What to do |
Give the number of lines in the data below that contain "Eaglercraft", and only that number.

Excerpted data |
========================================
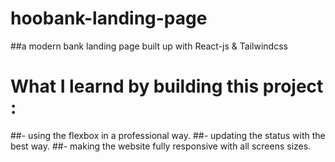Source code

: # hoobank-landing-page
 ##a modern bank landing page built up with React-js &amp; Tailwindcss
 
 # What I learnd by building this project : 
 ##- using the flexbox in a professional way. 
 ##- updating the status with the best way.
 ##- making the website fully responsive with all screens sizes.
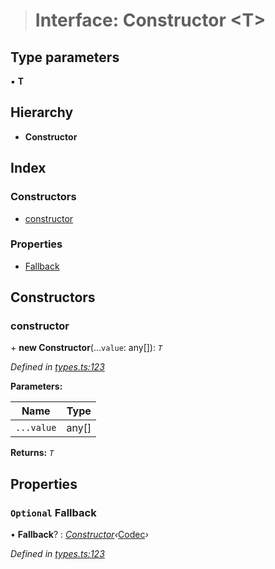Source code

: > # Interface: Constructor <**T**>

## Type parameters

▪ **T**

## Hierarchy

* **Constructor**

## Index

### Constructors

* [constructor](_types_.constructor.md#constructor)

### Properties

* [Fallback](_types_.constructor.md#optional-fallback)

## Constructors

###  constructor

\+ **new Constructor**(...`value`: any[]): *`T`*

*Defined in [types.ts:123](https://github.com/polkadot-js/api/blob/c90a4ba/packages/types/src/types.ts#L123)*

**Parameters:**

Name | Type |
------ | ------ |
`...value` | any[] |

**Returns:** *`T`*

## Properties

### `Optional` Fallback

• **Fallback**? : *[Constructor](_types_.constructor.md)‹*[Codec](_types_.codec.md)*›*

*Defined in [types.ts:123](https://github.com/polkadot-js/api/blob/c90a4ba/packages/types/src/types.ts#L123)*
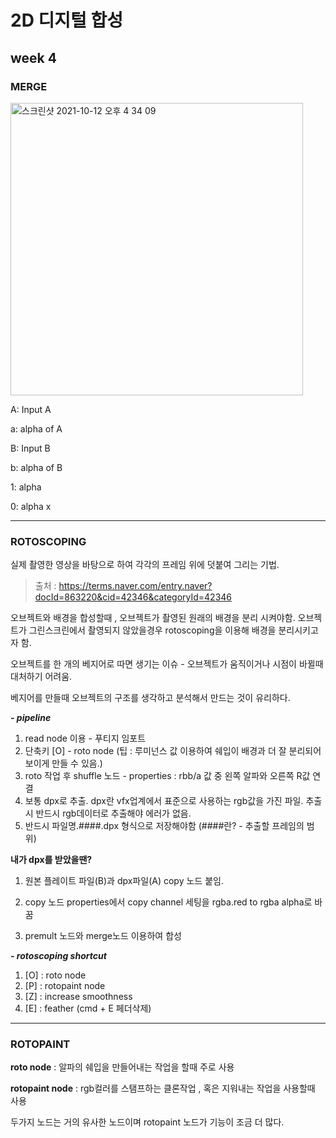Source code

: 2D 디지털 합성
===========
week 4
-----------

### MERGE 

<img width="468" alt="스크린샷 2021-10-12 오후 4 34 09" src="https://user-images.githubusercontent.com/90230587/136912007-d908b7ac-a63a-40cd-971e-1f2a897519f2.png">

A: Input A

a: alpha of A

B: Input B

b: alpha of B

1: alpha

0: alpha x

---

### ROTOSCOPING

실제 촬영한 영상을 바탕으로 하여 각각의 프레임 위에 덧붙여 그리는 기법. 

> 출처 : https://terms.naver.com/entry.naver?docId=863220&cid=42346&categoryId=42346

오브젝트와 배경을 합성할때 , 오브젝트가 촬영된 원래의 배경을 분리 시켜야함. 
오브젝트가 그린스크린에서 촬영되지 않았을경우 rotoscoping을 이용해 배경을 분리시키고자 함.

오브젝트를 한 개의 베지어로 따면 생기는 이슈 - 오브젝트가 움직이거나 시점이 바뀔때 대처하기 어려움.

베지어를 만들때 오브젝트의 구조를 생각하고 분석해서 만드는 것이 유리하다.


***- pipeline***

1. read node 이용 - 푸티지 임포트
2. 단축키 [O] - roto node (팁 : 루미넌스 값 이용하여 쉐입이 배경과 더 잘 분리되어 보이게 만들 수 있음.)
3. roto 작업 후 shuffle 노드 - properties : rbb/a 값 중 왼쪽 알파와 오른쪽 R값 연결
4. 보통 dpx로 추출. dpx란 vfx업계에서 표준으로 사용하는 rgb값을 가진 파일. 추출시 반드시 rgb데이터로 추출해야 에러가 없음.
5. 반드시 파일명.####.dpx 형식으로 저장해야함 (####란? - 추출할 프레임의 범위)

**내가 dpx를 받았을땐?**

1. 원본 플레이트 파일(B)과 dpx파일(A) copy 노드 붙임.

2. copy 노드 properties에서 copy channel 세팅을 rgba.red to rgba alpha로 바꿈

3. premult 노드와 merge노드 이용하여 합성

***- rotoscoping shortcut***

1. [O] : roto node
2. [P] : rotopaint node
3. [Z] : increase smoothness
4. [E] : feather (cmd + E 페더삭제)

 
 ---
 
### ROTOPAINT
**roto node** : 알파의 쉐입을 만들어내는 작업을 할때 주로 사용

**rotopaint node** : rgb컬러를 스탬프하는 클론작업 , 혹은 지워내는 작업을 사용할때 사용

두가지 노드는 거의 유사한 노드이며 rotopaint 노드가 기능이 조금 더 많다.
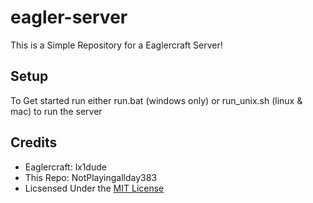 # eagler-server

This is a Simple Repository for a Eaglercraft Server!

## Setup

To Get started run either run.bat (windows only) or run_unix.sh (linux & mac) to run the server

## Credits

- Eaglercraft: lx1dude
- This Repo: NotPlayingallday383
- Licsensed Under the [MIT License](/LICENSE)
========================================
Response for this exercise |
2